Dataset items:

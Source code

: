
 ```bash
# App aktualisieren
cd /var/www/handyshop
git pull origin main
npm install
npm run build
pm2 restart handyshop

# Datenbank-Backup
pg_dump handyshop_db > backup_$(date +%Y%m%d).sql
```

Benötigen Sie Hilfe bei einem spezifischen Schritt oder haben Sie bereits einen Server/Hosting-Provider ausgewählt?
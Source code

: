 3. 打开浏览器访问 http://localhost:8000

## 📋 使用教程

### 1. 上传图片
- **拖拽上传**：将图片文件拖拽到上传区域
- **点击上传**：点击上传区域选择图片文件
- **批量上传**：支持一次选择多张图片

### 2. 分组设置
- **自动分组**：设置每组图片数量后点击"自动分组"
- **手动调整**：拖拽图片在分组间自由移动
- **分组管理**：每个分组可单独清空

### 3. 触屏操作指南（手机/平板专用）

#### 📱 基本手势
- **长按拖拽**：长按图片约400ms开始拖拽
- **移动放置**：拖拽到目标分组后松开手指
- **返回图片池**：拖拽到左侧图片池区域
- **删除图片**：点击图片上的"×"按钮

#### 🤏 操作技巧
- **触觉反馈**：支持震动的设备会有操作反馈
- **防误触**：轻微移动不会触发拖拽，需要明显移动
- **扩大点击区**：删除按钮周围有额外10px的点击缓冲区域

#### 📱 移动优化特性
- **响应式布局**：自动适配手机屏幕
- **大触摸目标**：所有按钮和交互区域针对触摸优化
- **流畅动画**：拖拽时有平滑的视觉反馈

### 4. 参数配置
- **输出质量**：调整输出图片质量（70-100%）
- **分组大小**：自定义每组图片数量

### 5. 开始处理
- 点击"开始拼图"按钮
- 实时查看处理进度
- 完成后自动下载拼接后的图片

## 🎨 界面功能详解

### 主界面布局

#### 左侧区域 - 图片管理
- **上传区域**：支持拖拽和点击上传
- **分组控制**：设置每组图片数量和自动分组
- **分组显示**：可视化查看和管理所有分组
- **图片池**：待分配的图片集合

**What to work on**
Return the records above in their entirety, exactly as they appear.

**Finished task**
Source code

:
 ```bash
# App aktualisieren
cd /var/www/handyshop
git pull origin main
npm install
npm run build
pm2 restart handyshop

# Datenbank-Backup
pg_dump handyshop_db > backup_$(date +%Y%m%d).sql
```

Benötigen Sie Hilfe bei einem spezifischen Schritt oder haben Sie bereits einen Server/Hosting-Provider ausgewählt?
Source code

: 3. 打开浏览器访问 http://localhost:8000

## 📋 使用教程

### 1. 上传图片
- **拖拽上传**：将图片文件拖拽到上传区域
- **点击上传**：点击上传区域选择图片文件
- **批量上传**：支持一次选择多张图片

### 2. 分组设置
- **自动分组**：设置每组图片数量后点击"自动分组"
- **手动调整**：拖拽图片在分组间自由移动
- **分组管理**：每个分组可单独清空

### 3. 触屏操作指南（手机/平板专用）

#### 📱 基本手势
- **长按拖拽**：长按图片约400ms开始拖拽
- **移动放置**：拖拽到目标分组后松开手指
- **返回图片池**：拖拽到左侧图片池区域
- **删除图片**：点击图片上的"×"按钮

#### 🤏 操作技巧
- **触觉反馈**：支持震动的设备会有操作反馈
- **防误触**：轻微移动不会触发拖拽，需要明显移动
- **扩大点击区**：删除按钮周围有额外10px的点击缓冲区域

#### 📱 移动优化特性
- **响应式布局**：自动适配手机屏幕
- **大触摸目标**：所有按钮和交互区域针对触摸优化
- **流畅动画**：拖拽时有平滑的视觉反馈

### 4. 参数配置
- **输出质量**：调整输出图片质量（70-100%）
- **分组大小**：自定义每组图片数量

### 5. 开始处理
- 点击"开始拼图"按钮
- 实时查看处理进度
- 完成后自动下载拼接后的图片

## 🎨 界面功能详解

### 主界面布局

#### 左侧区域 - 图片管理
- **上传区域**：支持拖拽和点击上传
- **分组控制**：设置每组图片数量和自动分组
- **分组显示**：可视化查看和管理所有分组
- **图片池**：待分配的图片集合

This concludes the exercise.